*EXERCISE DIRECTIONS*
If a line below contains the word "docs", count it. Please give the total and nothing else.
════════════════════
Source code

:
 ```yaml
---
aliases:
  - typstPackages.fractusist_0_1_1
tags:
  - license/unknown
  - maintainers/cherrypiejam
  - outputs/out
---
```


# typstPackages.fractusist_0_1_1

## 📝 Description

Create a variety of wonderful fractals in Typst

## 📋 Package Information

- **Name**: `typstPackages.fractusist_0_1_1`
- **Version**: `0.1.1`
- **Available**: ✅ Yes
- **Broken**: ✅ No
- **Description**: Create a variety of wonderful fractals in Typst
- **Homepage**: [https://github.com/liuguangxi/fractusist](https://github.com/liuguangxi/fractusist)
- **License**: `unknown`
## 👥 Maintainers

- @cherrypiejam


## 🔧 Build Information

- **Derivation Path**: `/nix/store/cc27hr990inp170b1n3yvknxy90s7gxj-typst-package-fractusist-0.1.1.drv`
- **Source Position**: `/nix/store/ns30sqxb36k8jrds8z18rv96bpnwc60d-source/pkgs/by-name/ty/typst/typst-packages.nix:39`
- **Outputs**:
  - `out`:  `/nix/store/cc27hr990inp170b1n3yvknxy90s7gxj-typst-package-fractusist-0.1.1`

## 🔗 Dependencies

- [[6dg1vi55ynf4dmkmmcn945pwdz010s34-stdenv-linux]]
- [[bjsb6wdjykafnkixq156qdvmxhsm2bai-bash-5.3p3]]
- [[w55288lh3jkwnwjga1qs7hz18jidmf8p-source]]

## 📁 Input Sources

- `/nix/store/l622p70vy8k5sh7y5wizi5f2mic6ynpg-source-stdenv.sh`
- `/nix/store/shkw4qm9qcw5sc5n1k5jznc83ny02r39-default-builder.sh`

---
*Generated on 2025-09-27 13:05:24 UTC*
════════════════════
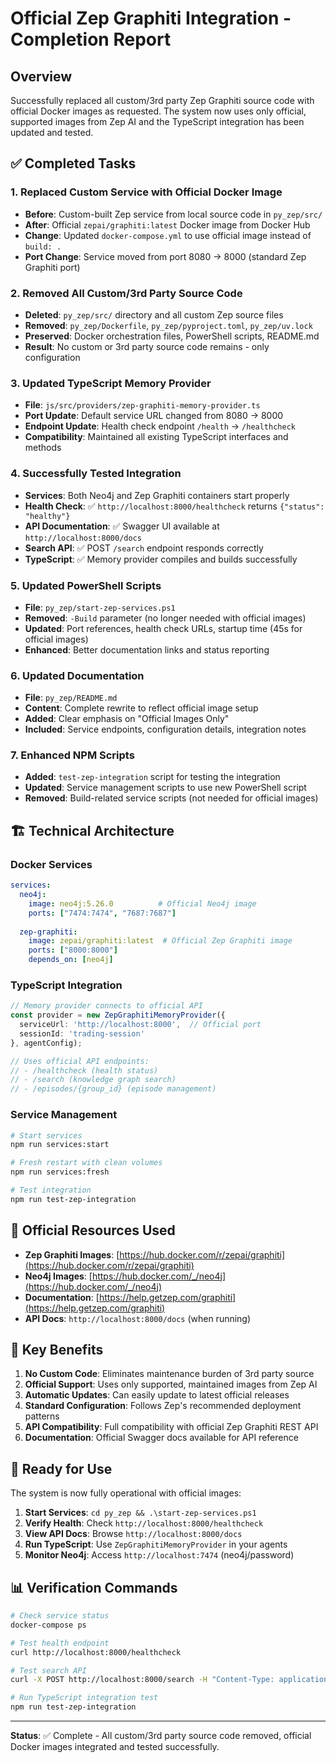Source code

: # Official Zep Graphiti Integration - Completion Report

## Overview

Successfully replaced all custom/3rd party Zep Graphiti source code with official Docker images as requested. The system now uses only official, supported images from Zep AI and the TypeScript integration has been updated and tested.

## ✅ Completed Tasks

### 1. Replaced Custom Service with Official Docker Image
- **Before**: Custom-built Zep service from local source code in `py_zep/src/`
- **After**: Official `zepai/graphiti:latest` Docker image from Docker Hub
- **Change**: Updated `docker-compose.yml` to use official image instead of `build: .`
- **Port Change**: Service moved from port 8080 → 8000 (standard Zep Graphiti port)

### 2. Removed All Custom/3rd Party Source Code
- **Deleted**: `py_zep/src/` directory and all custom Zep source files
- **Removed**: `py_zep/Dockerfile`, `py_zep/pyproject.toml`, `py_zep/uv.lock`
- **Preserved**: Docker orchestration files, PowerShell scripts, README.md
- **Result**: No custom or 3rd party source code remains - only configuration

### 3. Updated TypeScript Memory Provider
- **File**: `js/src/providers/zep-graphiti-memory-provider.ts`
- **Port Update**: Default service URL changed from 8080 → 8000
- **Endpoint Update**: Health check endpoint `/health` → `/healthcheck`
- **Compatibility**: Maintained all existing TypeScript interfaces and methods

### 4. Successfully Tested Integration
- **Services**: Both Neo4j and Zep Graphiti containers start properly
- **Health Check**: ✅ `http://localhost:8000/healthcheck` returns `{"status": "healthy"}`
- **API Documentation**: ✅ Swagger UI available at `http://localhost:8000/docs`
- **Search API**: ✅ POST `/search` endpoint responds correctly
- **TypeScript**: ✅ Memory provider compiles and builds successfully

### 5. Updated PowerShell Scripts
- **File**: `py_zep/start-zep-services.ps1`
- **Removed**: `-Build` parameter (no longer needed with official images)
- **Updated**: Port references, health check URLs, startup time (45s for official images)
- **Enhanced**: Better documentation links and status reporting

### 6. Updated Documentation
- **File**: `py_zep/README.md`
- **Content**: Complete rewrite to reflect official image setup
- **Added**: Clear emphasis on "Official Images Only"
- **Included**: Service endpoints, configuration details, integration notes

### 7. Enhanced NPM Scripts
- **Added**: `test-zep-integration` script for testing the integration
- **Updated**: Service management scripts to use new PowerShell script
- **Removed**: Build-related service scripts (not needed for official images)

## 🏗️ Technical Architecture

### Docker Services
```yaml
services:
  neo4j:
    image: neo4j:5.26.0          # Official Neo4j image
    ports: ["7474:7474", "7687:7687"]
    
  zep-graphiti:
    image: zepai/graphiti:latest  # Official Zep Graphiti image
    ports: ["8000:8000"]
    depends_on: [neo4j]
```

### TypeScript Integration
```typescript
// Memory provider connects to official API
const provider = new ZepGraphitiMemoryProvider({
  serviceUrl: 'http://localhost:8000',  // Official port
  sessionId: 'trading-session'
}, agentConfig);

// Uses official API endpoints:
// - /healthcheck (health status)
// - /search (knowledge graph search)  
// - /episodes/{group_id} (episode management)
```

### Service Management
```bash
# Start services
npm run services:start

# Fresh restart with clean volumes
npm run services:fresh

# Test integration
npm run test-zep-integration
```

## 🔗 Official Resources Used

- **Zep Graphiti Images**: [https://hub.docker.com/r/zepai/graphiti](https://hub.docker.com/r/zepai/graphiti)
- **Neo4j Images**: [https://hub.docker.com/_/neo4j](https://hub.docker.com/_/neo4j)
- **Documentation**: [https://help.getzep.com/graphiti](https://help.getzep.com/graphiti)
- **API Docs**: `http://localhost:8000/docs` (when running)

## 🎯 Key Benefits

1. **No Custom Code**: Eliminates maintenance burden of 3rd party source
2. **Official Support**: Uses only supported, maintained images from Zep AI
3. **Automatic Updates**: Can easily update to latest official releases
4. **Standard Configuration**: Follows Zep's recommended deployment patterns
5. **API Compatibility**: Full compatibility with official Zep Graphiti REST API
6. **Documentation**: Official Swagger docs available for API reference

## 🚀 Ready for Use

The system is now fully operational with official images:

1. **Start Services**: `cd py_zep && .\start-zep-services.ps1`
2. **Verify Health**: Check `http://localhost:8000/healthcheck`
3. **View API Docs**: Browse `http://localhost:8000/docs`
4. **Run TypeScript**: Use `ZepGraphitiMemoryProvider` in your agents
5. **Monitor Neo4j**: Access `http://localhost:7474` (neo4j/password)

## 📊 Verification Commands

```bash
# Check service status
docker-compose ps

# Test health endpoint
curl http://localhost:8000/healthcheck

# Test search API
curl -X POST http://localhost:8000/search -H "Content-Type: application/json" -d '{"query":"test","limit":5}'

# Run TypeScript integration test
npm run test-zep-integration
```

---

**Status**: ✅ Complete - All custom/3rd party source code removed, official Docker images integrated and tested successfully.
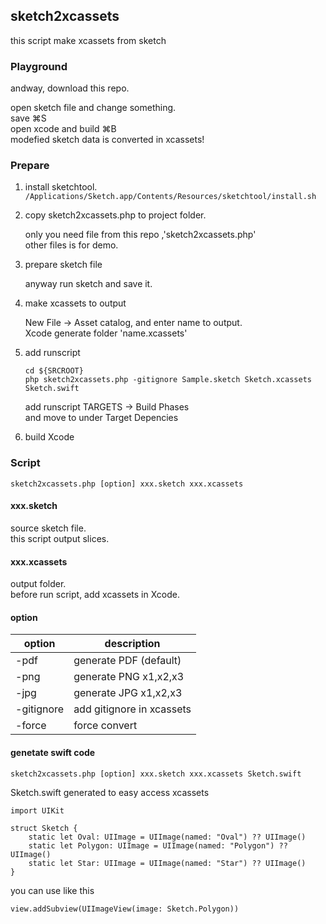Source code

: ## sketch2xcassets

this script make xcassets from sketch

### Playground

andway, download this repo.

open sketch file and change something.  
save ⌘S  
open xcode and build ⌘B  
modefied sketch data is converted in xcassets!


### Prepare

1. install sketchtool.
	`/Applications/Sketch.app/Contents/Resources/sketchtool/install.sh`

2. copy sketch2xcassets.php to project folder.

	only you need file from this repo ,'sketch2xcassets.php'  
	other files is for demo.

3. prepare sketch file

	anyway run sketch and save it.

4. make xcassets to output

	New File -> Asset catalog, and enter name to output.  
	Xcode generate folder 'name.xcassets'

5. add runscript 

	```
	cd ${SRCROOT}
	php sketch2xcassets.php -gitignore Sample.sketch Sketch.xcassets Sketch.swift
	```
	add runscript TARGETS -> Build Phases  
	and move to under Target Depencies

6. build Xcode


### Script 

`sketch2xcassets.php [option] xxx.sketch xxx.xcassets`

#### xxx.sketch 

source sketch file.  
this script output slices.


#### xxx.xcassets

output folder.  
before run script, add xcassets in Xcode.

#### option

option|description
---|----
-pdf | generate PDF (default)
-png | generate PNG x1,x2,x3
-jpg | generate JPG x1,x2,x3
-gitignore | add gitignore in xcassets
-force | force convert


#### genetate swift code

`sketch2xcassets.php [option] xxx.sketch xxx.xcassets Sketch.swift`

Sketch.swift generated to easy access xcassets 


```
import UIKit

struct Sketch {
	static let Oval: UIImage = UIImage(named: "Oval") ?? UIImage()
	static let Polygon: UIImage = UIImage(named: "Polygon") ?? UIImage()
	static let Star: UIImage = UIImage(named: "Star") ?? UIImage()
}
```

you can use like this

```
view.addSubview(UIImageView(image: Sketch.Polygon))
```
════════════════════
*ANSWER SECTION*
4